Please transcribe all of the entries exactly, leaving out any images.

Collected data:
:::::

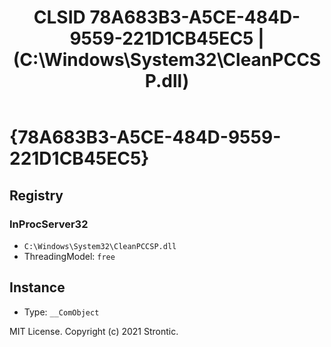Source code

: ﻿---
title: "CLSID 78A683B3-A5CE-484D-9559-221D1CB45EC5 | (C:\\Windows\\System32\\CleanPCCSP.dll)"
excerpt: What is COM-Object CLSID 78A683B3-A5CE-484D-9559-221D1CB45EC5?
---

# {78A683B3-A5CE-484D-9559-221D1CB45EC5}


## Registry


### InProcServer32

* `C:\Windows\System32\CleanPCCSP.dll`
* ThreadingModel: `free`

## Instance

* Type: `__ComObject`

MIT License. Copyright (c) 2021 Strontic.


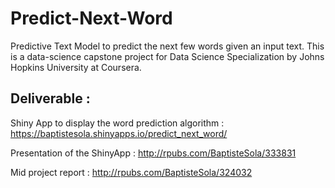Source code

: # Predict-Next-Word
Predictive Text Model to predict the next few words given an input text. This is a data-science capstone project for Data Science Specialization by Johns Hopkins University at Coursera.

## Deliverable :

Shiny App to display the word prediction algorithm : https://baptistesola.shinyapps.io/predict_next_word/ 

Presentation of the ShinyApp :  http://rpubs.com/BaptisteSola/333831

Mid project report :  http://rpubs.com/BaptisteSola/324032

:::::

● Exercise response
Source code

: ﻿---
title: "CLSID 78A683B3-A5CE-484D-9559-221D1CB45EC5 | (C:\\Windows\\System32\\CleanPCCSP.dll)"
excerpt: What is COM-Object CLSID 78A683B3-A5CE-484D-9559-221D1CB45EC5?
---

# {78A683B3-A5CE-484D-9559-221D1CB45EC5}


## Registry


### InProcServer32

* `C:\Windows\System32\CleanPCCSP.dll`
* ThreadingModel: `free`

## Instance

* Type: `__ComObject`

MIT License. Copyright (c) 2021 Strontic.


Source code

: # Predict-Next-Word
Predictive Text Model to predict the next few words given an input text. This is a data-science capstone project for Data Science Specialization by Johns Hopkins University at Coursera.

## Deliverable :

Shiny App to display the word prediction algorithm : https://baptistesola.shinyapps.io/predict_next_word/ 

Presentation of the ShinyApp :  http://rpubs.com/BaptisteSola/333831

Mid project report :  http://rpubs.com/BaptisteSola/324032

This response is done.